Mon troisième point porte sur l'ouverture de nouveaux domaines, notamment celui de la robotique. Nous n'anticipions pas une accélération aussi rapide. Le projet Vulcain de l'armée de Terre prévoyait une évolution assez linéaire, et nous envisagions cette robotisation principalement pour la décennie suivante. Or, l'évolution technologique ces dernières années est telle qu'un objectif que nous situions en en fin de LPM est aujourd'hui plus proche. Il est donc impératif d'accélérer nos efforts et nos investissements dans ce domaine.

Ces surmarches et ressources supplémentaires nous permettent d'avancer significativement sur plusieurs programmes structurants. Vous avez évoqué les feux dans la profondeur, qui constitueront une combinaison entre successeurs du LRU et munitions télé‑opérées. Il s'agit de ma priorité absolue, car dans l'équilibre entre protection et agression, cette dimension de létalité dans la profondeur de l'adversaire tactique – jusqu'à 150 kilomètres environ – revêt une importance capitale. Grâce à ces ressources additionnelles, nous acquerrons des drones qui compenseront le retard des systèmes de drones tactiques (SDT) Patroller, ainsi que des munitions télé-opérées capables de frapper dans cette profondeur du champ de bataille tactique. J’ai l’espoir que nous parviendrons ainsi à résoudre la question cruciale de la frappe dans la profondeur que vous mentionniez. Ces capacités sont urgentes et structurantes pour notre armée.

Actuellement, la rapidité d'acquisition de ces moyens dépend des dimensions industrielles et de la mise en compétition que vous avez évoquée entre les sociétés Thales/Safran et MBDA/Ariane ainsi que du projet Turgis Gaillard, qui propose une solution alternative. L’acquisition éventuelle de moyens étrangers, alors même que la LPM prévoit une capacité souveraine, reste une option –américaine avec Himars, européenne avec Pulse ou Europulse, voire indienne. Une telle solution étrangère serait envisageable uniquement si elle permettait d'acquérir très rapidement et à moindre coût ces capacités à titre intérimaire, même si toutes les fonctionnalités souhaitées n'étaient pas présentes.

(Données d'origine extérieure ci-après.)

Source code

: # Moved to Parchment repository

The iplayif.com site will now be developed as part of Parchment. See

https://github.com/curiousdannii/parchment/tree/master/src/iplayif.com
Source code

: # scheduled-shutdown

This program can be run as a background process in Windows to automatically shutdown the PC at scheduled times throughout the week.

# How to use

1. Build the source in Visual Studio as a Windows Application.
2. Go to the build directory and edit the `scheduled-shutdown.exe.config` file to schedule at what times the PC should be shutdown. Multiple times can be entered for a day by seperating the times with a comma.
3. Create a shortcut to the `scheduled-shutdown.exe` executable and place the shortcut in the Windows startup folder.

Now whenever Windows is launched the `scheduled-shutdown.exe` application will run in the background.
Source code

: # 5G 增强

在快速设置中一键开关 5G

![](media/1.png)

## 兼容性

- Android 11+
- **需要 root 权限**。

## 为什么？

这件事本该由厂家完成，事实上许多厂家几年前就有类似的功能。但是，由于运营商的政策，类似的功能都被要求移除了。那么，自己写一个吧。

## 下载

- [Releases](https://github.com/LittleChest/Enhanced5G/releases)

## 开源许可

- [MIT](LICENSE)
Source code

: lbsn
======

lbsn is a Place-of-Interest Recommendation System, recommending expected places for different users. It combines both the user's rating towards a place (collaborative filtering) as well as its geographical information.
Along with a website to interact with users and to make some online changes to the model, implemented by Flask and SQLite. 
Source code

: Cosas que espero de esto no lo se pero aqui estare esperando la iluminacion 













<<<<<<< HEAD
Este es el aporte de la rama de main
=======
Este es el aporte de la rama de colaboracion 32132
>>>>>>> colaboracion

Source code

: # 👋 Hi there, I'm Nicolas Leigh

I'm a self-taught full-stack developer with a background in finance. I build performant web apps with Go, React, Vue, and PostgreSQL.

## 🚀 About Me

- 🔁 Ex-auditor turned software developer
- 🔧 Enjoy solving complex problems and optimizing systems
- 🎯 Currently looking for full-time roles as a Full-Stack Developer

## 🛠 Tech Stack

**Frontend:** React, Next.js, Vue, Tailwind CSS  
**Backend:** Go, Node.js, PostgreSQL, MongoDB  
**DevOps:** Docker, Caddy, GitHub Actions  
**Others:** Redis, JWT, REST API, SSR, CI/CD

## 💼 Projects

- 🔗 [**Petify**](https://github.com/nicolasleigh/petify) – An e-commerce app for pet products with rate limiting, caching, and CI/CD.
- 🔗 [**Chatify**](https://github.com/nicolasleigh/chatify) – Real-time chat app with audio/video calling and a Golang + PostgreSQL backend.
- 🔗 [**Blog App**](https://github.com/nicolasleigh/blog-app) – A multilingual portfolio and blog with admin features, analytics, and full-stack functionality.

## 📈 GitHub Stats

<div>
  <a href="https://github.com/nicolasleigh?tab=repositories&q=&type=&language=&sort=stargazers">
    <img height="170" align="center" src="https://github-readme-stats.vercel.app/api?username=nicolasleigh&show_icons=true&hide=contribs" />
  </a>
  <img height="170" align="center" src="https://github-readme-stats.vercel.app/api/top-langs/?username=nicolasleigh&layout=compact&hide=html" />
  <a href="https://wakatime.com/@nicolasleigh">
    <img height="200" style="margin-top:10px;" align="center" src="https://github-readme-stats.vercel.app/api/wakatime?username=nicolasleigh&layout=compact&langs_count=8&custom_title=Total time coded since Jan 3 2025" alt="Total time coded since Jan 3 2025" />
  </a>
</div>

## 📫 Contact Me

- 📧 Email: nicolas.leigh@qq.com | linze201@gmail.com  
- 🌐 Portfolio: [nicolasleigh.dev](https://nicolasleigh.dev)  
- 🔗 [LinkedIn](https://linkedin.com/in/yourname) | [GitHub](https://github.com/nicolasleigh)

Ma préférence reste clairement en faveur d’une solution souveraine, déployable très rapidement, économique et efficace. Une telle solution constituerait une option satisfaisante, car nous avons toujours intérêt à investir nos crédits dans l'industrie nationale plutôt qu'à l'étranger. J'ai donc de grandes attentes vis-à-vis des essais prévus au milieu de l'année 2026. Je souhaite que 2026 soit l'année de la décision.

Sur la question des drones et des chars, la réponse est simple : il nous faut les deux. Les champs de bataille actuels démontrent que les nouvelles capacités ne remplacent pas les anciennes, mais les complètent. Je suis convaincu que le char demeurera une composante essentielle de nos armements dans les 20 ou 30 prochaines années, constituant un système de combat capable de remporter un duel tactique, de percer les défenses adverses et d’exploiter dans la profondeur. Ces futurs chars seront toutefois différents de ceux d'aujourd'hui. Ils seront conçus ab initio dans une logique de robotisation, d'automatisation et d'inter connectivité, s'inscrivant dans le concept du combat collaboratif que nous développons déjà, comparable à ce que représente le F-35 dans le domaine de la chasse aérienne. C'est pourquoi l'unité robotisée Pendragon, expérimentation de 2026 intégrera une combinaison de véhicules terrestres et de drones aériens, coordonnés par une intelligence artificielle dite « inter-agent ». Celle-ci recevra des ordres tactiques, comme à une unité conventionnelle, tout en autorisant une forme d'autonomisation.

Mme Isabelle Santiago (SOC). Je tiens à m'associer aux pensées pour les familles de nos militaires, comme l'a évoqué en préambule le vice-président. Ayant l'honneur d'être rapporteure sur ce budget et de rencontrer les hommes et femmes de nos armées, j'ai pu constater la puissance qui se dégage de cette jeunesse engagée sur le terrain, où l'innovation et la passion pour notre nation étaient remarquables. Je salue ces militaires ainsi que leurs familles.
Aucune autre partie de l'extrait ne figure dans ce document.